@Ps 57:1-11. Altaschith--or, "Destroy not." This is perhaps an enigmatical allusion to the critical circumstances connected with the history, for which compare @1Sa 22:1 26:1-3. In Moses' prayer (@De 9:26) it is a prominent petition deprecating God's anger against the people. This explanation suits the fifty-eighth and fifty-ninth also. Asaph uses it for the seventy-fifth, in the scope of which there is allusion to some emergency. Michtam--(See on Ps 16:1, title).
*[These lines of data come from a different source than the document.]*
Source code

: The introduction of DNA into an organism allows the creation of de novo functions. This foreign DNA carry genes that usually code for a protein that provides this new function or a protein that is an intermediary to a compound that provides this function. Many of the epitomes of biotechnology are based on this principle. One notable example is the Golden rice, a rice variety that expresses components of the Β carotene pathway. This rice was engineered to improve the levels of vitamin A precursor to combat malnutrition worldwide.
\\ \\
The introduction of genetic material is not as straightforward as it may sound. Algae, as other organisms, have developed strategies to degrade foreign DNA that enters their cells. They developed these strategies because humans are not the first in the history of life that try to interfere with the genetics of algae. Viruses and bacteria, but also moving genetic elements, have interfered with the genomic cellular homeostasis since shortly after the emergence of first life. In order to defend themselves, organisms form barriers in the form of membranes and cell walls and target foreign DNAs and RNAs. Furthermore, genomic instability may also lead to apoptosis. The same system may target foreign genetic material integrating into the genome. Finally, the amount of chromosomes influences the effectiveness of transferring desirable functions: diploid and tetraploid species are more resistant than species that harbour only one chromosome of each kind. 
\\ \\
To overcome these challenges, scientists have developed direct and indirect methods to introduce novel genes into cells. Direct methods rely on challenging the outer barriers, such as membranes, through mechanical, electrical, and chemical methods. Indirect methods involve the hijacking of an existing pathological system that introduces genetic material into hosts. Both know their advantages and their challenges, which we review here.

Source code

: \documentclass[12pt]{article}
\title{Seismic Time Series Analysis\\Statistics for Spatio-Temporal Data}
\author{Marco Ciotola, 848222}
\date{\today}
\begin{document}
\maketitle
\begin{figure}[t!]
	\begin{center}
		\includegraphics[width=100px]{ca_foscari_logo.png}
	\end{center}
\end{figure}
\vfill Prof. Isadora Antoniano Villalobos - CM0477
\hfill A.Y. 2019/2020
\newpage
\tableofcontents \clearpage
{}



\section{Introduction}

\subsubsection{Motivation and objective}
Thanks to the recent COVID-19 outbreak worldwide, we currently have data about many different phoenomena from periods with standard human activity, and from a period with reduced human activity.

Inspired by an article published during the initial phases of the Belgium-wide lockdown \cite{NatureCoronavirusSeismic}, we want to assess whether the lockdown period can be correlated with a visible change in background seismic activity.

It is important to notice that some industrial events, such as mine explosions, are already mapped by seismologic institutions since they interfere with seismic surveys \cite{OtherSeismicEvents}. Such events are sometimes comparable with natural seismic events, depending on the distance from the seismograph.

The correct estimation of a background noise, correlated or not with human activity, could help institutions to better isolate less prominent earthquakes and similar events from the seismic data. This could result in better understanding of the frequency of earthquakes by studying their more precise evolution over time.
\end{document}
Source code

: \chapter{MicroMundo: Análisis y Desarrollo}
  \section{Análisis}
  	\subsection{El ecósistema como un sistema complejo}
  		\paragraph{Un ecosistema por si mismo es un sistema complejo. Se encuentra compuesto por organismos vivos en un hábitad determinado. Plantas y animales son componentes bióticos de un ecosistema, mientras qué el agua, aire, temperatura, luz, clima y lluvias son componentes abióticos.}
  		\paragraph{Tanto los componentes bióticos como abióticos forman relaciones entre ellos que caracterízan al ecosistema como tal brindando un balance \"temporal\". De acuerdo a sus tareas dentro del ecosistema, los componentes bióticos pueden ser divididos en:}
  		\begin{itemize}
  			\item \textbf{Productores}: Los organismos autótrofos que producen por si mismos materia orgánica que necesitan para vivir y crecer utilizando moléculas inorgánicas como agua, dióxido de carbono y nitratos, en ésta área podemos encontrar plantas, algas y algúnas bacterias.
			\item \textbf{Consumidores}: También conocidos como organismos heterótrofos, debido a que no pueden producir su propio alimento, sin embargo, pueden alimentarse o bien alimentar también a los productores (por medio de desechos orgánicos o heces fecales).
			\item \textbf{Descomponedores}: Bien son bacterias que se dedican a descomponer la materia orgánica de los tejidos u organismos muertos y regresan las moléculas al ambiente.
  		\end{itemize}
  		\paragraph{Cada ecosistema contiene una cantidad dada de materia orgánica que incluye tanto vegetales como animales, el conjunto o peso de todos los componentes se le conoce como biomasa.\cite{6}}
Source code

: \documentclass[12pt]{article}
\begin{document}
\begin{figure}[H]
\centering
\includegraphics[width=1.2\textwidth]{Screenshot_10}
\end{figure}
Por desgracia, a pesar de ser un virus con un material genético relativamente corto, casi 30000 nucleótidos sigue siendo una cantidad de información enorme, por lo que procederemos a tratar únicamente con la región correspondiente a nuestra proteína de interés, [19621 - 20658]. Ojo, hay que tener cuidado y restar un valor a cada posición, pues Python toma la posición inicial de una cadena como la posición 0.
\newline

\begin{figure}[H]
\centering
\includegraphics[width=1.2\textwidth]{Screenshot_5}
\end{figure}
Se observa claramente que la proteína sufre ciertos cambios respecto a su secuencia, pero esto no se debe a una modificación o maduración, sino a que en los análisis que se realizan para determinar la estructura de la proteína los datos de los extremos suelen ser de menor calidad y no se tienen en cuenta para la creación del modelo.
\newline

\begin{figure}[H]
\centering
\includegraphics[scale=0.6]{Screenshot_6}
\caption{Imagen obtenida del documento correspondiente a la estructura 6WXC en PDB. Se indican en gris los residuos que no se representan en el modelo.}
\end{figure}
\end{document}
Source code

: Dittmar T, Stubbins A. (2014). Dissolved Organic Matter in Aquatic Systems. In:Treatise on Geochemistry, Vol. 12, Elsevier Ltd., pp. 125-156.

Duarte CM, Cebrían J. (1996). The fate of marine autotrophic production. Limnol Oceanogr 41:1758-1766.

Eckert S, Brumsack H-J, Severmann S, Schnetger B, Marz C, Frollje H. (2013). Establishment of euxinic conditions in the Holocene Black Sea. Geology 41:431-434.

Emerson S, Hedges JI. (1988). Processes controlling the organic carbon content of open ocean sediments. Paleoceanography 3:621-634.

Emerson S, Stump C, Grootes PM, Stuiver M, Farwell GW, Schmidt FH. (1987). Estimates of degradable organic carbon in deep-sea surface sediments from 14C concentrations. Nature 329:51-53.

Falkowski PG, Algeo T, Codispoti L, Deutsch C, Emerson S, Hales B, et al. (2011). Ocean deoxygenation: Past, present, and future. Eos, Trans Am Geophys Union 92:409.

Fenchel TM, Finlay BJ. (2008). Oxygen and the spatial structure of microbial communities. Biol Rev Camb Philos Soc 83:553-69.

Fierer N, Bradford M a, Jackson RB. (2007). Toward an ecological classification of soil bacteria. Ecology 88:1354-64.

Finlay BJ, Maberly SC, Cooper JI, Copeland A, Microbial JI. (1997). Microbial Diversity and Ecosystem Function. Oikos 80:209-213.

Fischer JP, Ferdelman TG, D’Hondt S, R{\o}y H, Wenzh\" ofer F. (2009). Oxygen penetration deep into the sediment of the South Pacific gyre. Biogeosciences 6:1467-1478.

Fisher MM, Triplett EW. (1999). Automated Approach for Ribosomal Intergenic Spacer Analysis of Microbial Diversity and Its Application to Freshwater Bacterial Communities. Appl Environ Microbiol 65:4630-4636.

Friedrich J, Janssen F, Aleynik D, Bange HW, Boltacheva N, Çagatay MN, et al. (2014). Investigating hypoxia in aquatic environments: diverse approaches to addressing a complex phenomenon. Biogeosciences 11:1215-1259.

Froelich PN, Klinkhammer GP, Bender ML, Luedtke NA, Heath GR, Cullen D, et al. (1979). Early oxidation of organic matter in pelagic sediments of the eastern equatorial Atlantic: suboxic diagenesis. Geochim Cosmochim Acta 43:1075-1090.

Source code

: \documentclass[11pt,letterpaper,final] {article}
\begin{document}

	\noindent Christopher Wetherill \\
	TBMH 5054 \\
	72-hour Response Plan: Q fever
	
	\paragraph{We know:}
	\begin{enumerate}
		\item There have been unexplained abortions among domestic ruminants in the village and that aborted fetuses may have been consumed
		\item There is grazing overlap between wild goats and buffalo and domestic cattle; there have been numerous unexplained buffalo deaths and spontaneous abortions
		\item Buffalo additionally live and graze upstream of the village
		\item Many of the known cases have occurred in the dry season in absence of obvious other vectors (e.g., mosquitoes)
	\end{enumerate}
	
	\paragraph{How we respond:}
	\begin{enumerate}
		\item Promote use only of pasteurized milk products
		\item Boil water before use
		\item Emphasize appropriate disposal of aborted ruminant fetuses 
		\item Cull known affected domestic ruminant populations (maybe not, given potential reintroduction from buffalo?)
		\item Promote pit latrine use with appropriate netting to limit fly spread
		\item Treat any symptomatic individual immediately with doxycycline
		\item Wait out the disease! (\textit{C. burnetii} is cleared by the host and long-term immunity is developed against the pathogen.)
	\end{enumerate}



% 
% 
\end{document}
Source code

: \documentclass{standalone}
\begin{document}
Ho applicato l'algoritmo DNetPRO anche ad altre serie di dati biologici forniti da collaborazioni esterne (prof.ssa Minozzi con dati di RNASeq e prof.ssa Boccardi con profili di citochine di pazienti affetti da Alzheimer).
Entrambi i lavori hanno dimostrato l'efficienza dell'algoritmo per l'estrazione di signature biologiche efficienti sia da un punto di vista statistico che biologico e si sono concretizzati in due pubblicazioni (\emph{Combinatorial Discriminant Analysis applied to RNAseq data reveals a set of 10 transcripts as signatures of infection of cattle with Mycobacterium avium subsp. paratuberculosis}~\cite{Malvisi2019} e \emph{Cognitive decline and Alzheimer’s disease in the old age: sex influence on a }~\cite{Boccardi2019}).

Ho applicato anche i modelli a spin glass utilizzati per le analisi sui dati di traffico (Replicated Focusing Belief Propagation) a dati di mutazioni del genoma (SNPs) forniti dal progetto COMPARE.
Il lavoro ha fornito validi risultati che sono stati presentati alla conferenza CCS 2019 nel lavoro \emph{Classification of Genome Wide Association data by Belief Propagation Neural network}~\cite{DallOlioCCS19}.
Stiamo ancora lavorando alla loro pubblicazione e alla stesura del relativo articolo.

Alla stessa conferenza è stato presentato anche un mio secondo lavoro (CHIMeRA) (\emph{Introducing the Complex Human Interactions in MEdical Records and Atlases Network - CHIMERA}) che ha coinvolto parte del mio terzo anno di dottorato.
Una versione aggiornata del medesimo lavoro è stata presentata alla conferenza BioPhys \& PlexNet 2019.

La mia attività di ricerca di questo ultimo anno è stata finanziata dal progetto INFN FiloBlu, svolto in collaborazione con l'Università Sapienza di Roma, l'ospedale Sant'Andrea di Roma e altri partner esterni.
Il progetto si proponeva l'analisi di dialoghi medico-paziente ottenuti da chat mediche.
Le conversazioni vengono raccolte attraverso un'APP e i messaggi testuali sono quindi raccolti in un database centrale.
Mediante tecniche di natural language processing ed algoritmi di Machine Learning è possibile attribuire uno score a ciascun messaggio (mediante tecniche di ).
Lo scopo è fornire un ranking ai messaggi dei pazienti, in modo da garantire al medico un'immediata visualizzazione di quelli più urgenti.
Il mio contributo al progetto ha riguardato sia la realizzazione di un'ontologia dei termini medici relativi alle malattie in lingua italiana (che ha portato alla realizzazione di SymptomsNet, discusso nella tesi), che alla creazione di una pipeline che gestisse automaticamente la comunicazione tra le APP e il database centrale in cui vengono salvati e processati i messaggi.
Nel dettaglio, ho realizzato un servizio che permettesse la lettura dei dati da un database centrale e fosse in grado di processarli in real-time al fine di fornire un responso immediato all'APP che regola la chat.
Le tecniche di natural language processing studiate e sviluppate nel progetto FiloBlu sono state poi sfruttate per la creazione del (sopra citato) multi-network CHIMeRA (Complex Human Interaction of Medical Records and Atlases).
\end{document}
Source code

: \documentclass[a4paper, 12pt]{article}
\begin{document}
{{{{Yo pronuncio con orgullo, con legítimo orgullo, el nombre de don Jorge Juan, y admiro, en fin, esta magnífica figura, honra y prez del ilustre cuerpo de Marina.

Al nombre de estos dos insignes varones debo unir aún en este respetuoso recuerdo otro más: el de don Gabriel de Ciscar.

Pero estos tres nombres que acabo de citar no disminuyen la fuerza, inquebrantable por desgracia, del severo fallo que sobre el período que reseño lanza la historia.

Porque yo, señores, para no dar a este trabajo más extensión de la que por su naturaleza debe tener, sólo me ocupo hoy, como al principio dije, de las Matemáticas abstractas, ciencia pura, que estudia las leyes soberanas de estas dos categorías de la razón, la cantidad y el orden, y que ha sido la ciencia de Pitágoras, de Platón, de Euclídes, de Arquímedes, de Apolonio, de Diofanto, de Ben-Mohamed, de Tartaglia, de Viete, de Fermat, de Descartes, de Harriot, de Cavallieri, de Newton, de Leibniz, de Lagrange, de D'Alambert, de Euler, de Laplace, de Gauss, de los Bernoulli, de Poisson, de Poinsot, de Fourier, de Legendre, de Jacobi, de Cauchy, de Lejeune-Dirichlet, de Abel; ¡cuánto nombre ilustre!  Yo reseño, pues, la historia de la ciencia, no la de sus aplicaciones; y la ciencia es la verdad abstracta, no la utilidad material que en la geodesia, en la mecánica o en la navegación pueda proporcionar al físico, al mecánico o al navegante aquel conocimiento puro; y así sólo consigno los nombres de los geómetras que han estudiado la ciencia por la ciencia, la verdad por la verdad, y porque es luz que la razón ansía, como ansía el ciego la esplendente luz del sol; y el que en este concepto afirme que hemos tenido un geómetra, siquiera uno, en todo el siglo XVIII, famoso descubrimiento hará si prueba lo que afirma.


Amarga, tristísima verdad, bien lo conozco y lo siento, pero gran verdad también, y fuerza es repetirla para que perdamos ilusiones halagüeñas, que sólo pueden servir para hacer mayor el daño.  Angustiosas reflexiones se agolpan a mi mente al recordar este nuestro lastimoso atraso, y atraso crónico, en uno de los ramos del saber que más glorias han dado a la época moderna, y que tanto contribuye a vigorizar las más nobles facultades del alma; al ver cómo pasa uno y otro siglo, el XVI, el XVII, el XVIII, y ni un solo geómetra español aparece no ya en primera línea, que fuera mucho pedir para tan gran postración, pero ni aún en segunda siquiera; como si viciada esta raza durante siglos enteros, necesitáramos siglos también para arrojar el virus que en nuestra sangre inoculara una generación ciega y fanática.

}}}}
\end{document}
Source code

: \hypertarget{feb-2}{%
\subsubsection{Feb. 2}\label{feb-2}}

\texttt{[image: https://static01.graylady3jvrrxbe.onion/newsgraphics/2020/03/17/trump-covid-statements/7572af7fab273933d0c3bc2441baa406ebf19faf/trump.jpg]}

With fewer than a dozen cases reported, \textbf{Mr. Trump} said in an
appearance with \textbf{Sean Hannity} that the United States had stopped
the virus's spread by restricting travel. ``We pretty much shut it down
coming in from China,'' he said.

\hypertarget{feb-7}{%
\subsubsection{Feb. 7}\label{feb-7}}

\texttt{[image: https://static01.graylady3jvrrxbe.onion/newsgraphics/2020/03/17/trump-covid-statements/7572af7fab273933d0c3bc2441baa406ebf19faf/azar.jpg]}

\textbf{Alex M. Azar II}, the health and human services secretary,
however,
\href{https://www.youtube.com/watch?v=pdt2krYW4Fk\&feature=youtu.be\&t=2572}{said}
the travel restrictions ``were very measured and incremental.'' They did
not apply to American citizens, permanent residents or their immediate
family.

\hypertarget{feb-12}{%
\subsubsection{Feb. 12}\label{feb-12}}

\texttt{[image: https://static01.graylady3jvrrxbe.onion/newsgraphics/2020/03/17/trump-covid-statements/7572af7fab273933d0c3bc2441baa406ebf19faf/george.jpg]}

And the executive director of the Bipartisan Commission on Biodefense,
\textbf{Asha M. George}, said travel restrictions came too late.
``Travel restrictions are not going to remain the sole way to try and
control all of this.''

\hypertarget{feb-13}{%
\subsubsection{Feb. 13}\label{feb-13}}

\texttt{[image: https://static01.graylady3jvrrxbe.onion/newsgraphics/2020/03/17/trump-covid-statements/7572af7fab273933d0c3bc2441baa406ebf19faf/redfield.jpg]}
To an earnest cry for divine aid, the Psalmist adds, as often, the language of praise, in the assured hope of a favorable hearing.
1. my soul--or self, or life, which is threatened.
shadow of thy wings--(@Ps 17:8 36:7).
calamities--literally, "mischiefs" (@Ps 52:2 55:10).
2. performeth--or, completes what He has begun.
3. from . . . swallow me up--that pants in rage after me
(@Ps 56:2).
mercy and . . . truth--(@Ps 25:10 36:5), as messengers
(@Ps 43:3) sent to deliver him.
4. The mingled figures of wild beasts (@Ps 10:9 17:12) and
weapons of war (@Ps 11:2) heighten the picture of danger.
whose . . . tongue--or slanders.
5. This doxology illustrates his view of the connection of his deliverance with God's glory.
6. (Compare @Ps 7:15 9:15,16).
7. I will . . . praise--both with voice and instrument.
8. Hence--he addresses his glory, or tongue (@Ps 16:9 30:12), and
his psaltery, or lute, and harp.
I myself . . . early--literally, "I will awaken dawn," poetically
expressing his zeal and diligence.
9, 10. As His mercy and truth, so shall His praise, fill the universe.